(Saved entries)
BEGIN
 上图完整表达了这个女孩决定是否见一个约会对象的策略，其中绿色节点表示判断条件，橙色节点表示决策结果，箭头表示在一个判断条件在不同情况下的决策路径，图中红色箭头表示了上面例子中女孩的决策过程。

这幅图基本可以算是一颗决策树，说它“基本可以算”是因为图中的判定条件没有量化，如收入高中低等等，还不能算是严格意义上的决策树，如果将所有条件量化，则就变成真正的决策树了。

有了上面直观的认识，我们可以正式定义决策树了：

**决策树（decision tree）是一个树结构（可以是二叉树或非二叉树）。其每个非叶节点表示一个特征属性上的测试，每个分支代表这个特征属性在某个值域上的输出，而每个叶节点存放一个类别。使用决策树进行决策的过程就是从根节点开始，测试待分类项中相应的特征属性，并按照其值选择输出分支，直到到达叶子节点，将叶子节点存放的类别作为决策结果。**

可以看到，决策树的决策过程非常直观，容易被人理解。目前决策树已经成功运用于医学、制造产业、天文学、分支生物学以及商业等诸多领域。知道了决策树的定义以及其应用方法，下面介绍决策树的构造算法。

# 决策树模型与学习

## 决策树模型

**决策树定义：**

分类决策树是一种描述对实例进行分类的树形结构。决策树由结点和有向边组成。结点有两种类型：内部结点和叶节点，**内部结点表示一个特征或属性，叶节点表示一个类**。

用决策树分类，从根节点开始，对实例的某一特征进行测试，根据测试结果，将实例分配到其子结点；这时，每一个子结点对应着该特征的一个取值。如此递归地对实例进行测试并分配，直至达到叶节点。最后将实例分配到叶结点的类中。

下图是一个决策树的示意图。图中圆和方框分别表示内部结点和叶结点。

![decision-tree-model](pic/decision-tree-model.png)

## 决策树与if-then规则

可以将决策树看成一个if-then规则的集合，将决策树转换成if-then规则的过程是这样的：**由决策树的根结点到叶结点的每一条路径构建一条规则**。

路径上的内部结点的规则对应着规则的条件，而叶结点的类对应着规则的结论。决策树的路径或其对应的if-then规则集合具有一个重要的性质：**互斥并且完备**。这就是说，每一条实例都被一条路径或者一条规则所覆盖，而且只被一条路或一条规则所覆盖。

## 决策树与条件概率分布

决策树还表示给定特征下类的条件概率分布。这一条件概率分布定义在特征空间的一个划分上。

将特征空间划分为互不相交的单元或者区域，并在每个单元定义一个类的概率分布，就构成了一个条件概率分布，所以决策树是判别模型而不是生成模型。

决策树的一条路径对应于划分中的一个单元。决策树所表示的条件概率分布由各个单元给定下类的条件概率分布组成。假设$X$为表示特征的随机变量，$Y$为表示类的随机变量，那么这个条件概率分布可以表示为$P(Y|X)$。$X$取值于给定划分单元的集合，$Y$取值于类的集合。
END
BEGIN
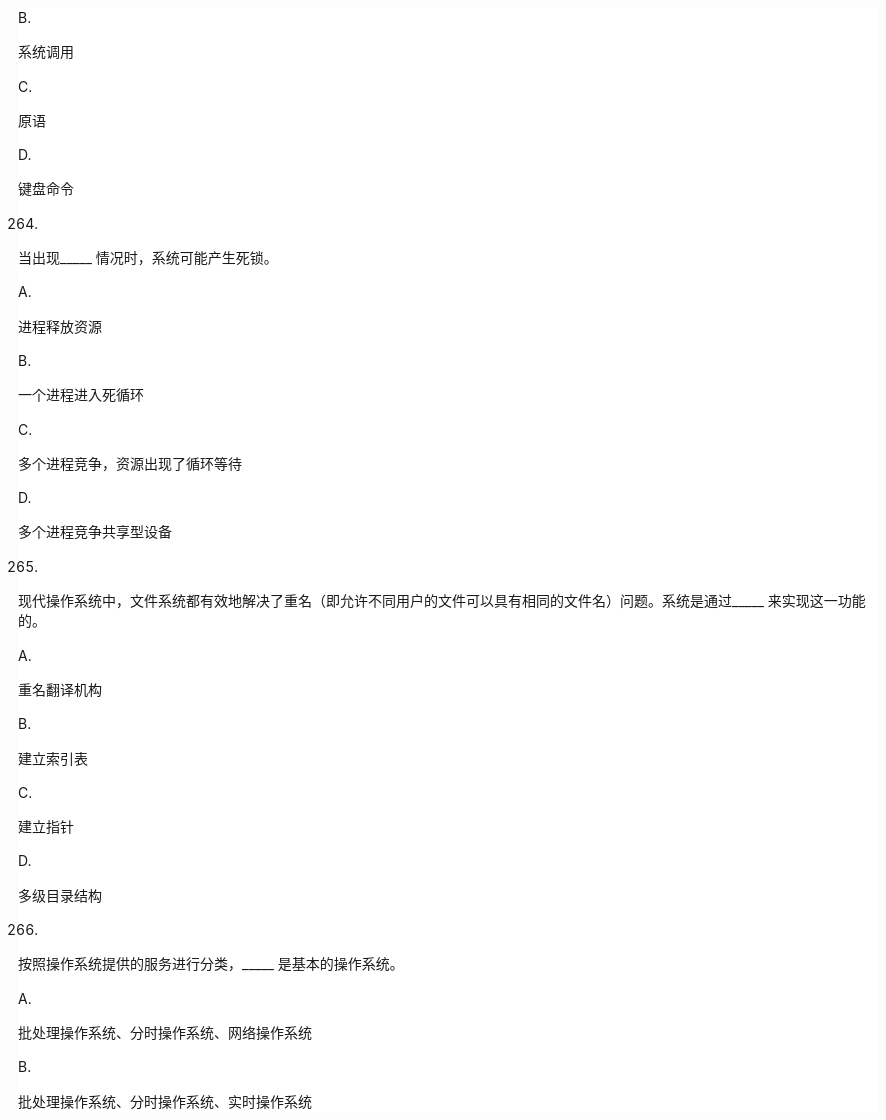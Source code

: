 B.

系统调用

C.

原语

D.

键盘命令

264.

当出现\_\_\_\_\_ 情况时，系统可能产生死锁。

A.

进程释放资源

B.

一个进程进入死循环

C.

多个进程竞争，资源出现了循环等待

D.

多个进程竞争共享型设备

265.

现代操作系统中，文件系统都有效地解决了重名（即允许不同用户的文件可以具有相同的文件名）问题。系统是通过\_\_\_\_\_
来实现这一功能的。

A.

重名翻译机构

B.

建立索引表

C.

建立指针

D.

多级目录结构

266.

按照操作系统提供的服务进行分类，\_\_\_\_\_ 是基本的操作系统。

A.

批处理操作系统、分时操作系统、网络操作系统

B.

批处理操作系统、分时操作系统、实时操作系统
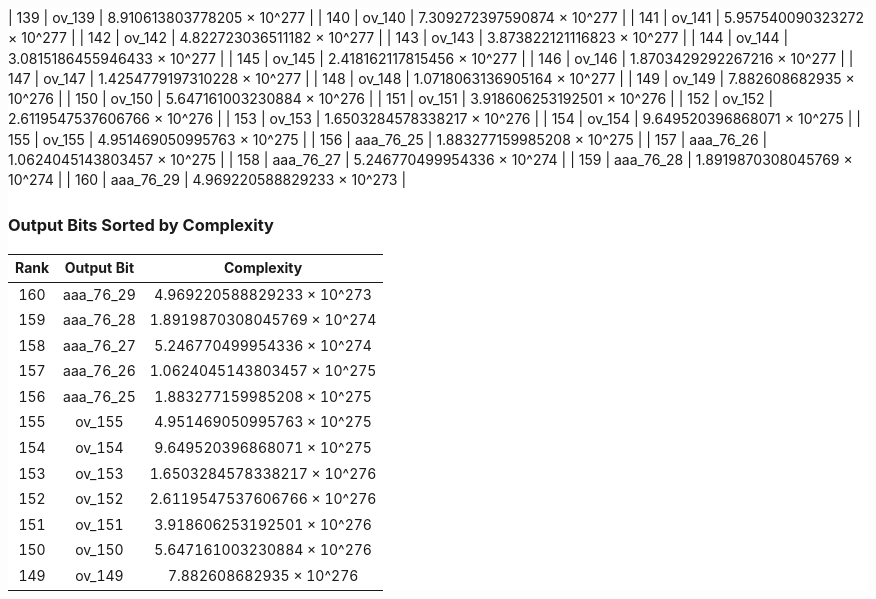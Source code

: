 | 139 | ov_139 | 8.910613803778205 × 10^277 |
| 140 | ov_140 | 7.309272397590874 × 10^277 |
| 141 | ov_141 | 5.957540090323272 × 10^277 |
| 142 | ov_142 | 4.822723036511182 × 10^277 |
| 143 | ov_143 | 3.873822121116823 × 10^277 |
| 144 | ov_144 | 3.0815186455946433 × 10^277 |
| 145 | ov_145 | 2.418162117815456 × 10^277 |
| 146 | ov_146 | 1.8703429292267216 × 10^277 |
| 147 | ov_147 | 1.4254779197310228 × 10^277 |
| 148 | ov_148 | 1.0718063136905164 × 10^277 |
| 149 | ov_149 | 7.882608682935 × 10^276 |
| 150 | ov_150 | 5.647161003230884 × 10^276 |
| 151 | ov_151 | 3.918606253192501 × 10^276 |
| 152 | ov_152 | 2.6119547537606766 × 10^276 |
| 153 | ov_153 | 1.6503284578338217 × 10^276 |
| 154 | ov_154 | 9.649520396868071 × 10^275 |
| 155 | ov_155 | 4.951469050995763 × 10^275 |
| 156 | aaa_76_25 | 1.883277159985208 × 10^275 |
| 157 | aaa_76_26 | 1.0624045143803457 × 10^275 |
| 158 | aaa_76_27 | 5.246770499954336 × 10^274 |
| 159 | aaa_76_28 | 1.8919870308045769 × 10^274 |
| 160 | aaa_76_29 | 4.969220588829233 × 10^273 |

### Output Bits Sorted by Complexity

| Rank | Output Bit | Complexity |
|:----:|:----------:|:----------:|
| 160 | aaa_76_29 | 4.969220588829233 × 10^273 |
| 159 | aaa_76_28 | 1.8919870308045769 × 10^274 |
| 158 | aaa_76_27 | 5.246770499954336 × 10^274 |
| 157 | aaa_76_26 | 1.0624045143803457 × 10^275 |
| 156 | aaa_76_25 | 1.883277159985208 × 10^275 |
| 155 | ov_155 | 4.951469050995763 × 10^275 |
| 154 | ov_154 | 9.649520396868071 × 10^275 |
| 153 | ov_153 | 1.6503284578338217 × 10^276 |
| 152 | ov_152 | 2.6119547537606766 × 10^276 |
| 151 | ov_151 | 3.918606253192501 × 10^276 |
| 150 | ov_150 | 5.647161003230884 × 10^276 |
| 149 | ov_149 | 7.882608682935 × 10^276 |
END
BEGIN
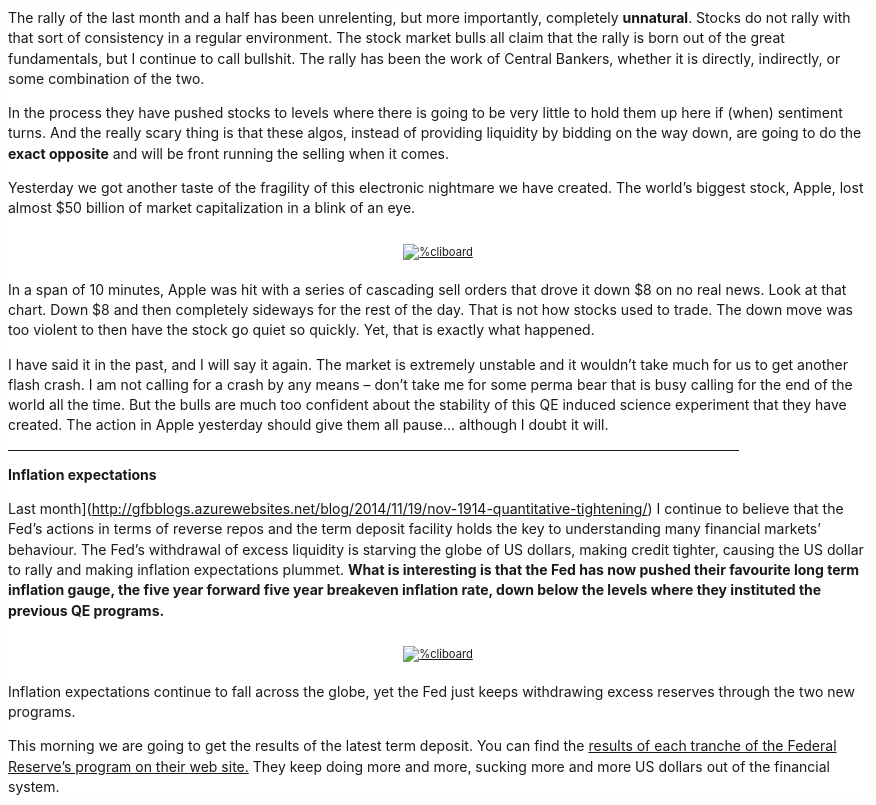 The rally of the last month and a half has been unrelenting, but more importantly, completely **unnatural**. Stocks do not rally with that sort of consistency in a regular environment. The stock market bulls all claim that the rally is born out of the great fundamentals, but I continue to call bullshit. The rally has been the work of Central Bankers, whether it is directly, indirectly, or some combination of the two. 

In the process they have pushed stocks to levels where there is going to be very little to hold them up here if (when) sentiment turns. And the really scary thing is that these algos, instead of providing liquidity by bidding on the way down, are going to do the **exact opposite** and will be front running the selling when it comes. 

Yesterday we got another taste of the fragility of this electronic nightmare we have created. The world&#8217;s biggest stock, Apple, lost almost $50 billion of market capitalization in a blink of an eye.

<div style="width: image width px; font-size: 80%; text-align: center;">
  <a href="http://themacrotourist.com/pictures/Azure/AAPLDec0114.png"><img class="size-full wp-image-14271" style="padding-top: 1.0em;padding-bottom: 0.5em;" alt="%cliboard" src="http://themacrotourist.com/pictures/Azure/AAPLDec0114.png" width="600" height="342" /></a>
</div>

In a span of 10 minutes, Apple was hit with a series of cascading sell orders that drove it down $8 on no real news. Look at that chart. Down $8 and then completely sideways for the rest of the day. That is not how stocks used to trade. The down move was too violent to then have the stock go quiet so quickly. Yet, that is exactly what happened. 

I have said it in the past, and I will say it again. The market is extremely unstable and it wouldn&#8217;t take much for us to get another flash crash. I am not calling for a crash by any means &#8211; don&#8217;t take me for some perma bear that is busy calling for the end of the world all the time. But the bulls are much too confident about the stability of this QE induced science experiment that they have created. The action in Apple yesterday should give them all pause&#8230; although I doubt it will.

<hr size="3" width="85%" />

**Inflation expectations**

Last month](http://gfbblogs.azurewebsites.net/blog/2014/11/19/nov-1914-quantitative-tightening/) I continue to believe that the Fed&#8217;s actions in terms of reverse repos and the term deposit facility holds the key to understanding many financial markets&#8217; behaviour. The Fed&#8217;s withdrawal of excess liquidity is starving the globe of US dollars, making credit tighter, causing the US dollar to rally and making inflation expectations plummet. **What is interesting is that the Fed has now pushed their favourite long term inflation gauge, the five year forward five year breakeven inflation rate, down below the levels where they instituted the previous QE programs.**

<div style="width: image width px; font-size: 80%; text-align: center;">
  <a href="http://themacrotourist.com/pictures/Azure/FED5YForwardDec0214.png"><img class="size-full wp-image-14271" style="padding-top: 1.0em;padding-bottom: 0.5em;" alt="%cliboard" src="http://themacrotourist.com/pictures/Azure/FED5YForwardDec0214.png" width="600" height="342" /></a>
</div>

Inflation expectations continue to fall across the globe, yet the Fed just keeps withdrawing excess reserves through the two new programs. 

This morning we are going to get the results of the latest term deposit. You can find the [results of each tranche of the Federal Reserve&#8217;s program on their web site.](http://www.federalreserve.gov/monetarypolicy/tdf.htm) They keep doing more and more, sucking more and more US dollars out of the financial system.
END
## [What is required]
Track down all lines above with the string "decision" and copy them.

## [Task solution]
**决策树（decision tree）是一个树结构（可以是二叉树或非二叉树）。其每个非叶节点表示一个特征属性上的测试，每个分支代表这个特征属性在某个值域上的输出，而每个叶节点存放一个类别。使用决策树进行决策的过程就是从根节点开始，测试待分类项中相应的特征属性，并按照其值选择输出分支，直到到达叶子节点，将叶子节点存放的类别作为决策结果。**
![decision-tree-model](pic/decision-tree-model.png)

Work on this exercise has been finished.